Data entries:
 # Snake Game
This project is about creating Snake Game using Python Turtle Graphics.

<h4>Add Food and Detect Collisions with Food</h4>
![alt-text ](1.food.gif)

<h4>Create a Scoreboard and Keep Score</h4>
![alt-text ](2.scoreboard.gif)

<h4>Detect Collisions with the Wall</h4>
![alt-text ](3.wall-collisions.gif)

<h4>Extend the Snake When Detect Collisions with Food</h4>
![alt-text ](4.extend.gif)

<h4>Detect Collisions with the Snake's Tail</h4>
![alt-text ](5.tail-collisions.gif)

__Problem to work on__:
Each record above is to be returned verbatim.

__Response to the task__:
 # Snake Game
This project is about creating Snake Game using Python Turtle Graphics.

<h4>Add Food and Detect Collisions with Food</h4>
![alt-text ](1.food.gif)

<h4>Create a Scoreboard and Keep Score</h4>
![alt-text ](2.scoreboard.gif)

<h4>Detect Collisions with the Wall</h4>
![alt-text ](3.wall-collisions.gif)

<h4>Extend the Snake When Detect Collisions with Food</h4>
![alt-text ](4.extend.gif)

<h4>Detect Collisions with the Snake's Tail</h4>
![alt-text ](5.tail-collisions.gif)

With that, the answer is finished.